A few weeks ago, I mentioned the Flexify Photoshop plug-in, which can render a whole lot of map projections. There a some that well-known projections that I have also listed in my Projection Collection (e.g. Hammer Projection, Winkel Tripel, Robinson Projection, Strebe 1995 etc.), and there are numerous projections which are suitable for decorative purposes only – or, rather, for other purposes than a flat map (e.g. Cube, Rind 1, Shark 3, or Sphericon 8/2​). But I also found some that I found interesting enough to add them to my collection.
Let’s check them – and also, another projection that has nothing to do with Flexify.

Three Conformal Hexagonal Projections

At first, I found… umm, no. I didn’t “find” anything, Contant Xarax pointed me to the Anthracene​ projection, a conformal map built of three regular hexagons in a row, named after the figure of the chemical structure of a polycyclic aromatic hydrocarbon. You can get a quite advantageous configurations with this one, e.g. when centered to 30°E, the worst areal inflations are kept away from land… mostly, anyway: Brazil, Northeast India, Myanmar give me a bit of a headache, but overall, it’s alright.

I’m not very pleased about that nasty cut through Asia, especially since (as you can see on the population density map) it runs through some heavily populated areas.

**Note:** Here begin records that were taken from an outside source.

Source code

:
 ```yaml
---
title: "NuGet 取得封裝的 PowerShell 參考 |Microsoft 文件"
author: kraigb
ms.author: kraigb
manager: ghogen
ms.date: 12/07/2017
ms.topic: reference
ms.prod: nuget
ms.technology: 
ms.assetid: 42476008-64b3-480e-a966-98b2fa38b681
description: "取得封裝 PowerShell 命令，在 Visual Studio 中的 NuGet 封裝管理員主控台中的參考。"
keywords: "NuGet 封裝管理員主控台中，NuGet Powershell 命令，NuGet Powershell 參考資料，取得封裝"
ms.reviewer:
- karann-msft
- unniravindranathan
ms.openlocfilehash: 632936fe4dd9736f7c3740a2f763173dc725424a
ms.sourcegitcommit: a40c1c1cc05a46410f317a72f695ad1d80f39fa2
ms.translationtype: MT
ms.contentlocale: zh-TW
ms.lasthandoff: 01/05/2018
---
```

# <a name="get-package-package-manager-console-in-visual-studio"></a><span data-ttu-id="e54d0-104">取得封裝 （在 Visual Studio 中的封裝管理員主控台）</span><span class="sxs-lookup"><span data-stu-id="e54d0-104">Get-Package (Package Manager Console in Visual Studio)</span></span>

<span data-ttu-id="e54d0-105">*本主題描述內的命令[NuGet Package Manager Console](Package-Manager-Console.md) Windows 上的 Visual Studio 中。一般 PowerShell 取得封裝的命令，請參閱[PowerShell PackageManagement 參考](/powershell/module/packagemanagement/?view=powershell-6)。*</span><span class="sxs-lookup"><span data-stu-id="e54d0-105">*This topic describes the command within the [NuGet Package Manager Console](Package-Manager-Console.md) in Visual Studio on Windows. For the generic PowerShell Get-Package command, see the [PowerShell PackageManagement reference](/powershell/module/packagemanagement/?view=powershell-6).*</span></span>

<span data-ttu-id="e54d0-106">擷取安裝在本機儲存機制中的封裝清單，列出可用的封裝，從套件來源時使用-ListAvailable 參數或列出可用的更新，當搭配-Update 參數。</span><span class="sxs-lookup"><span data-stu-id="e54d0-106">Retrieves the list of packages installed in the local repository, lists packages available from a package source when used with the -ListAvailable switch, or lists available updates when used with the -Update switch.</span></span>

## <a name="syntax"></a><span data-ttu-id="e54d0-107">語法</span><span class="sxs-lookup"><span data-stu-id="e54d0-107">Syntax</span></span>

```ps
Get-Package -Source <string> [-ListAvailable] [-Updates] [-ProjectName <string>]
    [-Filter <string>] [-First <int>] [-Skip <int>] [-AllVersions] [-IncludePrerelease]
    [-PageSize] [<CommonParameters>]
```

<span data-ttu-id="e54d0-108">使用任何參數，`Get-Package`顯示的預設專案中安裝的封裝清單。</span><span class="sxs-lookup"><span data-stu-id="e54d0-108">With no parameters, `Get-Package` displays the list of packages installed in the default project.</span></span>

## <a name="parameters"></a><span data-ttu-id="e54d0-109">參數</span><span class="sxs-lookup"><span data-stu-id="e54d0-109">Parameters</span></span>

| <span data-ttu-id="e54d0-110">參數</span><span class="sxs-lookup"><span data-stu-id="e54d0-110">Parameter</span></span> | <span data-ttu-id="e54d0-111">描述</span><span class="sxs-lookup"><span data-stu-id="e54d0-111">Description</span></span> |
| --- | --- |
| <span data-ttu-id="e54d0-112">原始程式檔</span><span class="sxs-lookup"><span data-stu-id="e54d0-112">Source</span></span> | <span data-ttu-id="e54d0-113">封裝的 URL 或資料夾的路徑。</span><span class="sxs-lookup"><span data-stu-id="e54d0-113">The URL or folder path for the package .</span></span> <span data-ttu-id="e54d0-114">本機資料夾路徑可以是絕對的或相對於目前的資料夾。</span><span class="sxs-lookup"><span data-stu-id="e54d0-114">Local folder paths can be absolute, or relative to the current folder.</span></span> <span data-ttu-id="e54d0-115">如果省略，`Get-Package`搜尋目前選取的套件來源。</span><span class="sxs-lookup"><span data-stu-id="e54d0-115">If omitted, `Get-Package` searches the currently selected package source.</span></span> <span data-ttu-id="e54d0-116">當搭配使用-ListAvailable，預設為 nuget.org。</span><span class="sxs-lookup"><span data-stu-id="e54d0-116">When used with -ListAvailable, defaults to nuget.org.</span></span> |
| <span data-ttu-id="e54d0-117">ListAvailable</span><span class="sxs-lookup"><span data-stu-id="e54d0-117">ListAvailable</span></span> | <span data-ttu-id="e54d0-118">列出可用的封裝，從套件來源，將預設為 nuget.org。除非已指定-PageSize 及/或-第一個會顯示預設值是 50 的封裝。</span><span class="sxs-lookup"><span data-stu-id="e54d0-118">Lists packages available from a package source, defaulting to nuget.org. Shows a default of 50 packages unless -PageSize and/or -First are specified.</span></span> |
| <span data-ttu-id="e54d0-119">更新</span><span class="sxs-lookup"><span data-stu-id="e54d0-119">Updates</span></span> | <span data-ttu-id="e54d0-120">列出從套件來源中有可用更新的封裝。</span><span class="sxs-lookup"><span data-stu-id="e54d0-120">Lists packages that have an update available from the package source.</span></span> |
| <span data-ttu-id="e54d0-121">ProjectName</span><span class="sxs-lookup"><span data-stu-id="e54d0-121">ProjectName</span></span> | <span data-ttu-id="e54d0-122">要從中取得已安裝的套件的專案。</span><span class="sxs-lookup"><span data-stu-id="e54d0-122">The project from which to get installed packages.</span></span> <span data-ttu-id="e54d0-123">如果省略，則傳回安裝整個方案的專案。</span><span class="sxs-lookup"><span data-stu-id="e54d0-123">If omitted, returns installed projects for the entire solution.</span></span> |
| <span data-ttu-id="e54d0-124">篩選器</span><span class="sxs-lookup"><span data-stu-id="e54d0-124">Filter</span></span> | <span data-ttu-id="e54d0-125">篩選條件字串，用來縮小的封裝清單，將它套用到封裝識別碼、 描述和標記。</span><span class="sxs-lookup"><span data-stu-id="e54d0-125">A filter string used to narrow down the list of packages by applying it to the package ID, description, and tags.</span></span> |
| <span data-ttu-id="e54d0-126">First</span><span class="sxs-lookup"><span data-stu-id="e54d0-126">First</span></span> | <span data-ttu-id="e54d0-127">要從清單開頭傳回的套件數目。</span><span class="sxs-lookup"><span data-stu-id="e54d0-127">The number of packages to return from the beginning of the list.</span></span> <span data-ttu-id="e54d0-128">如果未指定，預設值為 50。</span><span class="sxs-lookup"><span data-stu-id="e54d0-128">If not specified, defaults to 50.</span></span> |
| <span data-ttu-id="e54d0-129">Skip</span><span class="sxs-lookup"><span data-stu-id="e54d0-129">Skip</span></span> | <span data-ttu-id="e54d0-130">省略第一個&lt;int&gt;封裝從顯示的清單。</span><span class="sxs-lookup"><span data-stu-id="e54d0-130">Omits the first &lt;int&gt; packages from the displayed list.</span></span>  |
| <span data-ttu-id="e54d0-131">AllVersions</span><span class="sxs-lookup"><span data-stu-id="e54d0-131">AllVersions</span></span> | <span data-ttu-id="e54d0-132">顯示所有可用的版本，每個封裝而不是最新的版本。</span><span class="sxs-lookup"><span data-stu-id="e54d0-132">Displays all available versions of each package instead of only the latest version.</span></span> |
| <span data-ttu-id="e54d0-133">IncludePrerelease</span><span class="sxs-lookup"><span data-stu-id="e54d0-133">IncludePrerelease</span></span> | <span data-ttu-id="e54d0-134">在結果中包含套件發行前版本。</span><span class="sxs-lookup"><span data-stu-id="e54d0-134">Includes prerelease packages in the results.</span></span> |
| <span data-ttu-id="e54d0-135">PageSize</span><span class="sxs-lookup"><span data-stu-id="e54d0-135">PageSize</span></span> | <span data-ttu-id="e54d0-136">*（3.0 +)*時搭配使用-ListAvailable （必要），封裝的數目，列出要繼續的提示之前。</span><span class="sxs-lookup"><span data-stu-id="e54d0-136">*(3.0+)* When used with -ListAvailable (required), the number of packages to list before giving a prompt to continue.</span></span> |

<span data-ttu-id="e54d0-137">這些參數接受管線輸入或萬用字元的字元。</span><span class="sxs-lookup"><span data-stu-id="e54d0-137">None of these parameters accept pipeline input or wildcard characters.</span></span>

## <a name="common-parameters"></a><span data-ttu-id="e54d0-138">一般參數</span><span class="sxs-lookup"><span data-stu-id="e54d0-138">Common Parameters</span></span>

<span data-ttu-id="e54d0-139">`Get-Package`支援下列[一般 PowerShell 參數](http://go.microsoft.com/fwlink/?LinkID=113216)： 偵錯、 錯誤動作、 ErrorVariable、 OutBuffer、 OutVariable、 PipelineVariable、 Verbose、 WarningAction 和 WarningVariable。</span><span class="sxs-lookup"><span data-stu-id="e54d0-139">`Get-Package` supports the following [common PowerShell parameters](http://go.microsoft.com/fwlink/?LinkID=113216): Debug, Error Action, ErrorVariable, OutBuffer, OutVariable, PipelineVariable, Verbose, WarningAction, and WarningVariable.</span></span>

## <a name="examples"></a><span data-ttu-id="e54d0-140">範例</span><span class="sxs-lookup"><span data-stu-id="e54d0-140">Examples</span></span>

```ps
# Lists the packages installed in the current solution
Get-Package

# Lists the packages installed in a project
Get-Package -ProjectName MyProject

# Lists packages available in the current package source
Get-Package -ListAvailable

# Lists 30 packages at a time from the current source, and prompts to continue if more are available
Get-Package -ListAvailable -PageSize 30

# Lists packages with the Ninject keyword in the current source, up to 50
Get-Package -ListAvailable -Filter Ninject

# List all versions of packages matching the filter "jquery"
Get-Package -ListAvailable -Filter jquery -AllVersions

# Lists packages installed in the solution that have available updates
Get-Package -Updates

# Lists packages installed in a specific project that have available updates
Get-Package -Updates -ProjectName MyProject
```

Because of that cut, I first decided that I will not add the Anthracene projection to my collection, but as you can see, I changed my mind: It is an interesting configuration and this website is not about my personal preferences.
Then I saw that Flexify also has the Phenalene projection (again name after the chemical structure), which uses the same three hexagons as the Anthracene, but arranges them differently and thus, avoids the cut. Usually I prefer the equatorial over the polar aspect, but in this case I will make an exception. So, the Phenalene projection, centered to 90°N/30°E, was added to my Projektion Collection:

There is another conformal hexagonal projection in Flexify’s library that I like, the Naphtalene projection (and if you think you already can guess how that one got its name – yes, you’re right). Here, the world is displayed in two hexagons. My preferred projection center is 15°N/20°W:

I think the distribution of areal inflations over the continental areas is very fine! Yes, New Zealand gets inflated visibly, and Australia’s got a slight “hunch”, but both drawbacks are less obtrusive than in the Guyou projection that I added a few years ago. (Admittedly, that’s more a consequence of the latitudinal center at 15°N rather than of the projection it self.) If you can put up with the unusual shape, it’s in my opinion a highly usable conformal world map projection.

And then, I found another projection of a different kind in Flexify. And I’m tempted to say: I was destined to find it interesting… 😉

An Aphylactic Lenticular Projection

When I saw the Curvy projection in Flexify’s listing, I instantly thought: “This looks like an umbezifferte Wagner!” At first glance, I thought it might be a Wagner IX variant, but then I realized that it doesn’t have equally spaced parallels along the central meridian: The distances slightly decrease towards the poles. So, if at all, it had to be a Wagner VII variant, like some most of my own experiments.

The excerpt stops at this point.